YOUR OBJECTIVE: Produce word for word the lines of the data below running from the one that has "[\[John Maksym\] Construct" to the one that has "[\[Game Development\] Construct", inclusive, and no others.

EXTRACTED MATERIAL:

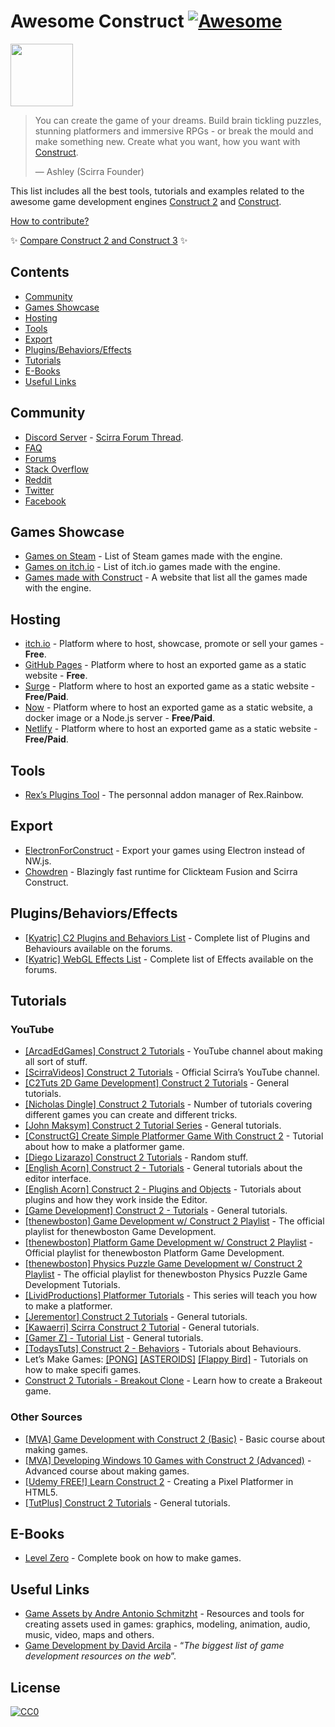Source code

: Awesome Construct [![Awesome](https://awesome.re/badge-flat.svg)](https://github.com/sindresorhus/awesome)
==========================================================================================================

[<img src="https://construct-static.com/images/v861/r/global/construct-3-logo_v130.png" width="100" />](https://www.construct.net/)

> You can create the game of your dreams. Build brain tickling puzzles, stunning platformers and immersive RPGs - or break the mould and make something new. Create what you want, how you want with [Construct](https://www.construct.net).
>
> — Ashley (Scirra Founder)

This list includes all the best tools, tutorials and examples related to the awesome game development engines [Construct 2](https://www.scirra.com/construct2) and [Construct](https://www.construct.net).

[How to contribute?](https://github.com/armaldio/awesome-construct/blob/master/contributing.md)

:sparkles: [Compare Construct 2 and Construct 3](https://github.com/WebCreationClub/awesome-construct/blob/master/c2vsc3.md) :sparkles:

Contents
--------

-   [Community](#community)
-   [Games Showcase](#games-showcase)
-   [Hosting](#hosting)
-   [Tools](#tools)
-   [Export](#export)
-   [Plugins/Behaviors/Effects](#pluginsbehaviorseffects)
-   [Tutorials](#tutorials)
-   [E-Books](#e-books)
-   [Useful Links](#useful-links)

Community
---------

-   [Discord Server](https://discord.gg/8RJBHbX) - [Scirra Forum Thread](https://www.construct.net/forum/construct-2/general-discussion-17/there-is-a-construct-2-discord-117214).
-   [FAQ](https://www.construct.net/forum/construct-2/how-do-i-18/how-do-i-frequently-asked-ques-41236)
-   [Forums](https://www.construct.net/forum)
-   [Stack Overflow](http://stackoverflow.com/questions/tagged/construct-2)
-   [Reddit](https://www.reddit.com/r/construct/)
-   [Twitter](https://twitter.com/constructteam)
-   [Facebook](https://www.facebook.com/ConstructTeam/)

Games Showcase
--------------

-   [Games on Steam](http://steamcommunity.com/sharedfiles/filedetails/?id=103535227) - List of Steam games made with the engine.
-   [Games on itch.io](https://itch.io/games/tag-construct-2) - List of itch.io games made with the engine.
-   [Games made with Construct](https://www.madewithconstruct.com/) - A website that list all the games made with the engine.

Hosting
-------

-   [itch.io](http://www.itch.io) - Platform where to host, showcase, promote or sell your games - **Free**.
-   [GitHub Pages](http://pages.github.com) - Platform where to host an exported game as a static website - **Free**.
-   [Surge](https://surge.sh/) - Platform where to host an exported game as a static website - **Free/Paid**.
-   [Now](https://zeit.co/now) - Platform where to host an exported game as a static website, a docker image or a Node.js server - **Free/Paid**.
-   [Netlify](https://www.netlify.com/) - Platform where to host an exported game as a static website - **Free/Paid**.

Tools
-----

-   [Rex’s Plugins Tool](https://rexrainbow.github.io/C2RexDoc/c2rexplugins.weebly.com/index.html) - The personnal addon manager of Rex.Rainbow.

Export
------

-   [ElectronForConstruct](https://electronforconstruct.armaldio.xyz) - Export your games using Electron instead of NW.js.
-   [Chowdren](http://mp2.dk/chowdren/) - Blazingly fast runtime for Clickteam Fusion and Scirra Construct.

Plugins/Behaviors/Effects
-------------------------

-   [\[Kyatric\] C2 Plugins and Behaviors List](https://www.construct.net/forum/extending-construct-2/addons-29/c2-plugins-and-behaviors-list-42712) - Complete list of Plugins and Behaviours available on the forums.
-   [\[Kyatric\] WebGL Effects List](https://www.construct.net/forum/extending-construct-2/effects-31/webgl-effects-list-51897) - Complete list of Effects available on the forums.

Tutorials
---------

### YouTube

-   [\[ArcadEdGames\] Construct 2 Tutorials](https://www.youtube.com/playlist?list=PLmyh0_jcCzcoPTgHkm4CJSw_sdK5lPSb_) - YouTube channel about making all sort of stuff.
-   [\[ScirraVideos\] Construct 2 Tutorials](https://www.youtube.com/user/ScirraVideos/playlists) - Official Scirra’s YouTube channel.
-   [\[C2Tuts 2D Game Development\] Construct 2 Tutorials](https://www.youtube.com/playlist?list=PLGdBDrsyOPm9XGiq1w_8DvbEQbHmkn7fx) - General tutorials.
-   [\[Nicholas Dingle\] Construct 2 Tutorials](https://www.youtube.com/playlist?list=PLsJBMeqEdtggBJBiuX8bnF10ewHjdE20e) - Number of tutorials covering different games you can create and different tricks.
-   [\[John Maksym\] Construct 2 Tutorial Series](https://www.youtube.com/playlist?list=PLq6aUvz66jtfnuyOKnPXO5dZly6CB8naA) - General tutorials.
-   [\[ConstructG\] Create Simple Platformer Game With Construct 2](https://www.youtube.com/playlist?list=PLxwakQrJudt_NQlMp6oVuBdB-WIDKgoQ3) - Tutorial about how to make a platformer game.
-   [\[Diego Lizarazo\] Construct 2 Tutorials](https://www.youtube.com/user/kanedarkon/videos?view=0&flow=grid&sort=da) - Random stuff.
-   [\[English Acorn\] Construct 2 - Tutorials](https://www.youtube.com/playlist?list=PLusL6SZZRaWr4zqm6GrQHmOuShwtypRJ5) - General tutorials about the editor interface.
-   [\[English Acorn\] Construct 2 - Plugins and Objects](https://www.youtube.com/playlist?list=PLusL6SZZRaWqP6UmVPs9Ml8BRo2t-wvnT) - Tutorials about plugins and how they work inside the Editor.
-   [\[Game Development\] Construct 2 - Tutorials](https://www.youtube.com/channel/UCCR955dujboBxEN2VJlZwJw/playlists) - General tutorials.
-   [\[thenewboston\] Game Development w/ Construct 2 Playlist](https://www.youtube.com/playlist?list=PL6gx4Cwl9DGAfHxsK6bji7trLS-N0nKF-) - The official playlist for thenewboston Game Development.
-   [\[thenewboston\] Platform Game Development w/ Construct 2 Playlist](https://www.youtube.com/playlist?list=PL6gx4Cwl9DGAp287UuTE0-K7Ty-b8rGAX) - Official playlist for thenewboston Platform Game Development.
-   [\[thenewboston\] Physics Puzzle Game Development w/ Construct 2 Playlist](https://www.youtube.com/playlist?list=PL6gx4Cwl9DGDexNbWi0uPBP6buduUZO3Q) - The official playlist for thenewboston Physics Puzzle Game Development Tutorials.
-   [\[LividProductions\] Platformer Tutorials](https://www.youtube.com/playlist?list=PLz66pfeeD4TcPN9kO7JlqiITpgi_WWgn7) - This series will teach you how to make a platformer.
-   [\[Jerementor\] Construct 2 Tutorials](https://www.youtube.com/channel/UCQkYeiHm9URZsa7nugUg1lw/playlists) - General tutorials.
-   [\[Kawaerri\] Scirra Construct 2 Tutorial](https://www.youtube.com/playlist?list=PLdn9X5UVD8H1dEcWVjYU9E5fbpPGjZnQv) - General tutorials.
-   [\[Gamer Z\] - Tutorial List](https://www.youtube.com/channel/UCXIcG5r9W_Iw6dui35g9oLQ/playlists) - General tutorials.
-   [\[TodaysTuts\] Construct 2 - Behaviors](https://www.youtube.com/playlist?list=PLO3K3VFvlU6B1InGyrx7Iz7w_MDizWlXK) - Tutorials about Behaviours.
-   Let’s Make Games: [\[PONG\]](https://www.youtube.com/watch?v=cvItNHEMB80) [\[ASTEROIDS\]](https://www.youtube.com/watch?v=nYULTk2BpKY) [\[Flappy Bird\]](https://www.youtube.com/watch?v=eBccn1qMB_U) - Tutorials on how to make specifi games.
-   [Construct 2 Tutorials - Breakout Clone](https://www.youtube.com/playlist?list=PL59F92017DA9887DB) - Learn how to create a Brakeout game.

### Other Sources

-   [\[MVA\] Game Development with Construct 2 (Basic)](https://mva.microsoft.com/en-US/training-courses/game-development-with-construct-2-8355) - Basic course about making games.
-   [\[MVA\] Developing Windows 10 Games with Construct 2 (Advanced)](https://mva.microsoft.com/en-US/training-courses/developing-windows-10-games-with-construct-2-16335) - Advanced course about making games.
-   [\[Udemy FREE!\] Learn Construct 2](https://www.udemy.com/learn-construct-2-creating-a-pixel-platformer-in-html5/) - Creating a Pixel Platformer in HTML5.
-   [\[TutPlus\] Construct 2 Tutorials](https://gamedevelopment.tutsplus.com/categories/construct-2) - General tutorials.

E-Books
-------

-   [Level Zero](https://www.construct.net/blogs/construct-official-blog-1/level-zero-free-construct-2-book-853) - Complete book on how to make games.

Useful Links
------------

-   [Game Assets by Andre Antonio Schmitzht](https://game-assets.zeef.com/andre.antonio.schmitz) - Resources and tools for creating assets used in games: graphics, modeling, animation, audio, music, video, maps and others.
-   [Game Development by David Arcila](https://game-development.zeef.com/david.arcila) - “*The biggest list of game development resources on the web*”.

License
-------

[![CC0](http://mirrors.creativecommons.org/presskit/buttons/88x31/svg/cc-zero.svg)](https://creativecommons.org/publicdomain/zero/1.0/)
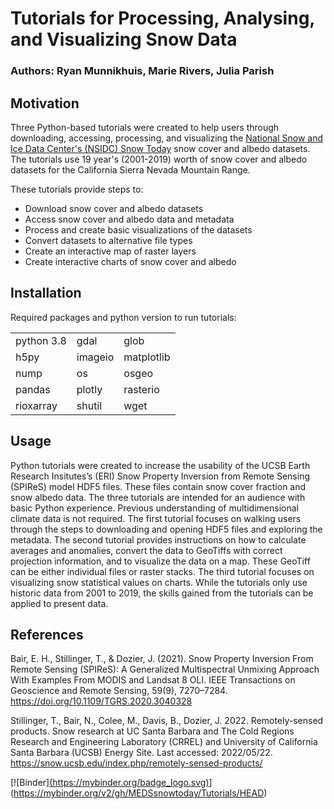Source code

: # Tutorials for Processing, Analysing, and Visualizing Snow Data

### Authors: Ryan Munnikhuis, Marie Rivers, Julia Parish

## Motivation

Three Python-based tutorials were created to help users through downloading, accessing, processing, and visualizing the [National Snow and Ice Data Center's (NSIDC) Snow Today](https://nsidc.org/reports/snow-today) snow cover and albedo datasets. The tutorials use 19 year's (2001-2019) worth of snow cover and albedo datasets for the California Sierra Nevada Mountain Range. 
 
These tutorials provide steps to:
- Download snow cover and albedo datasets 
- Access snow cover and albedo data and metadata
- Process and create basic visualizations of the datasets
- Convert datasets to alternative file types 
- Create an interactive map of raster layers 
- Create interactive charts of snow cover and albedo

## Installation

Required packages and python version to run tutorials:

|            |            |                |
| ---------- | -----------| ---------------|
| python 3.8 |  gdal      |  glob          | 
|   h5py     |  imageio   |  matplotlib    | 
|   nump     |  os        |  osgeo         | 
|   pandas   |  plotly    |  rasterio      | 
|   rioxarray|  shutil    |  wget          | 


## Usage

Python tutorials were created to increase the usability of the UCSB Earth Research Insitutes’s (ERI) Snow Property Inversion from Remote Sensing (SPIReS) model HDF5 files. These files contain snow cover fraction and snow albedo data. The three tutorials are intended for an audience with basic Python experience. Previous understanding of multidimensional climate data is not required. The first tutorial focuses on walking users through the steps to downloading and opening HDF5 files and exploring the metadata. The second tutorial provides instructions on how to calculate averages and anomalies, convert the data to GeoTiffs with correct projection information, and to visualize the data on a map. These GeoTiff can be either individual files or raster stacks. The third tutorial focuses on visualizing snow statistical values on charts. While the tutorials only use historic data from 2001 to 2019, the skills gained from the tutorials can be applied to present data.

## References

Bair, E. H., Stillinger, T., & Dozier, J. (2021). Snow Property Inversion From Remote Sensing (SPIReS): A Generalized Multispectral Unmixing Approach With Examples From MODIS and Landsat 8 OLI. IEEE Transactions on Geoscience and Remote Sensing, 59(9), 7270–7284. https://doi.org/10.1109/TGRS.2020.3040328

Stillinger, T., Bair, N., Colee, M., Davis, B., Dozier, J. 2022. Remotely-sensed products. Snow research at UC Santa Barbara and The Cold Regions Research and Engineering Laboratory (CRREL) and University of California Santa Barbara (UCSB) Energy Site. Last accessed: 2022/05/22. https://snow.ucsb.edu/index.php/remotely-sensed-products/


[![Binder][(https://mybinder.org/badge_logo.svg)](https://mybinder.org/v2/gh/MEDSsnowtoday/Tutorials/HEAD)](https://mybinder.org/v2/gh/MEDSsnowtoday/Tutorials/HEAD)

TASK OUTPUT:
-   [\[John Maksym\] Construct 2 Tutorial Series](https://www.youtube.com/playlist?list=PLq6aUvz66jtfnuyOKnPXO5dZly6CB8naA) - General tutorials.
-   [\[ConstructG\] Create Simple Platformer Game With Construct 2](https://www.youtube.com/playlist?list=PLxwakQrJudt_NQlMp6oVuBdB-WIDKgoQ3) - Tutorial about how to make a platformer game.
-   [\[Diego Lizarazo\] Construct 2 Tutorials](https://www.youtube.com/user/kanedarkon/videos?view=0&flow=grid&sort=da) - Random stuff.
-   [\[English Acorn\] Construct 2 - Tutorials](https://www.youtube.com/playlist?list=PLusL6SZZRaWr4zqm6GrQHmOuShwtypRJ5) - General tutorials about the editor interface.
-   [\[English Acorn\] Construct 2 - Plugins and Objects](https://www.youtube.com/playlist?list=PLusL6SZZRaWqP6UmVPs9Ml8BRo2t-wvnT) - Tutorials about plugins and how they work inside the Editor.
-   [\[Game Development\] Construct 2 - Tutorials](https://www.youtube.com/channel/UCCR955dujboBxEN2VJlZwJw/playlists) - General tutorials.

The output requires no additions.